• **Extracted data**
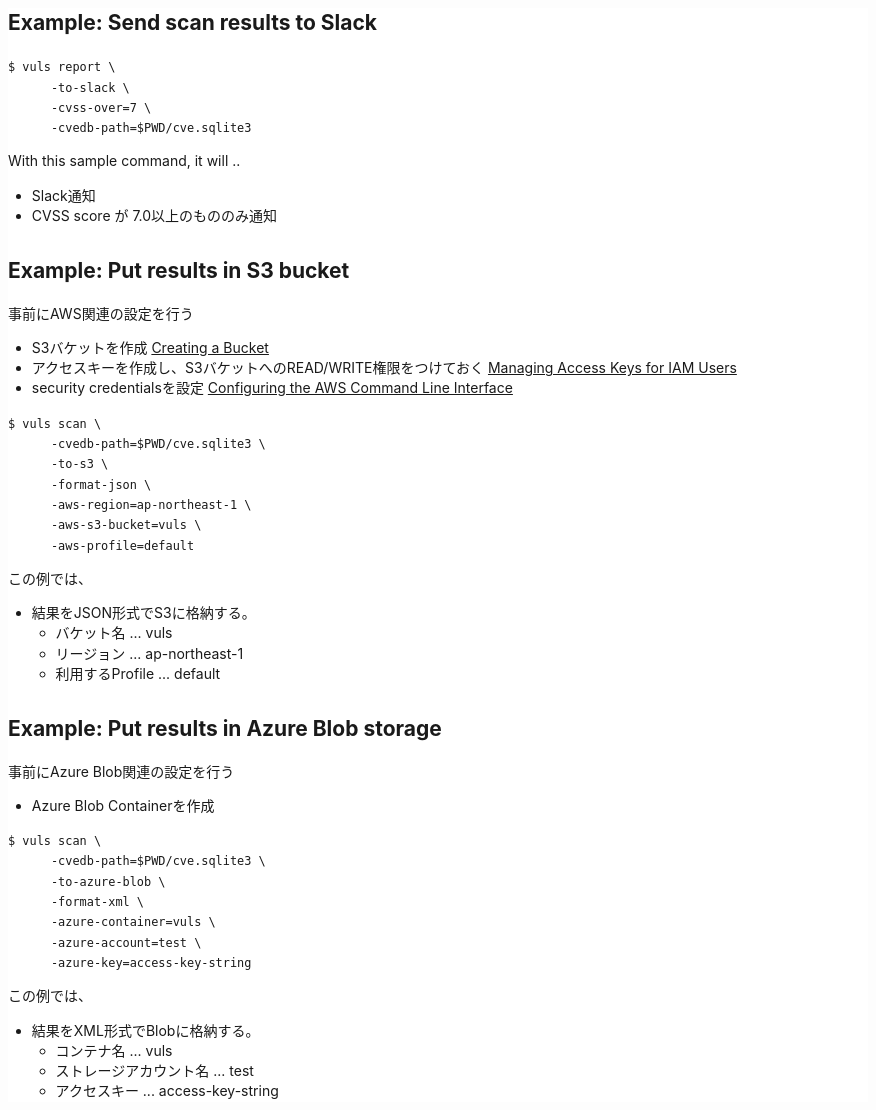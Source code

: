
 ```
```

## Example: Send scan results to Slack
```
$ vuls report \
      -to-slack \
      -cvss-over=7 \
      -cvedb-path=$PWD/cve.sqlite3
```
With this sample command, it will ..
- Slack通知
- CVSS score が 7.0以上のもののみ通知


## Example: Put results in S3 bucket

事前にAWS関連の設定を行う
- S3バケットを作成 [Creating a Bucket](http://docs.aws.amazon.com/AmazonS3/latest/UG/CreatingaBucket.html)
- アクセスキーを作成し、S3バケットへのREAD/WRITE権限をつけておく [Managing Access Keys for IAM Users](http://docs.aws.amazon.com/IAM/latest/UserGuide/id_credentials_access-keys.html)
- security credentialsを設定 [Configuring the AWS Command Line Interface](http://docs.aws.amazon.com/cli/latest/userguide/cli-chap-getting-started.html)

```
$ vuls scan \
      -cvedb-path=$PWD/cve.sqlite3 \
      -to-s3 \
      -format-json \
      -aws-region=ap-northeast-1 \
      -aws-s3-bucket=vuls \
      -aws-profile=default
```
この例では、
- 結果をJSON形式でS3に格納する。
  - バケット名 ... vuls
  - リージョン ... ap-northeast-1
  - 利用するProfile ... default

## Example: Put results in Azure Blob storage

事前にAzure Blob関連の設定を行う
- Azure Blob Containerを作成

```
$ vuls scan \
      -cvedb-path=$PWD/cve.sqlite3 \
      -to-azure-blob \
      -format-xml \
      -azure-container=vuls \
      -azure-account=test \
      -azure-key=access-key-string
```
この例では、
- 結果をXML形式でBlobに格納する。
  - コンテナ名 ... vuls
  - ストレージアカウント名 ... test
  - アクセスキー ... access-key-string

• **Task prompt**
Lines that include the word "default" are to be extracted from the data above.

• **Task solution**
      -aws-profile=default
  - 利用するProfile ... default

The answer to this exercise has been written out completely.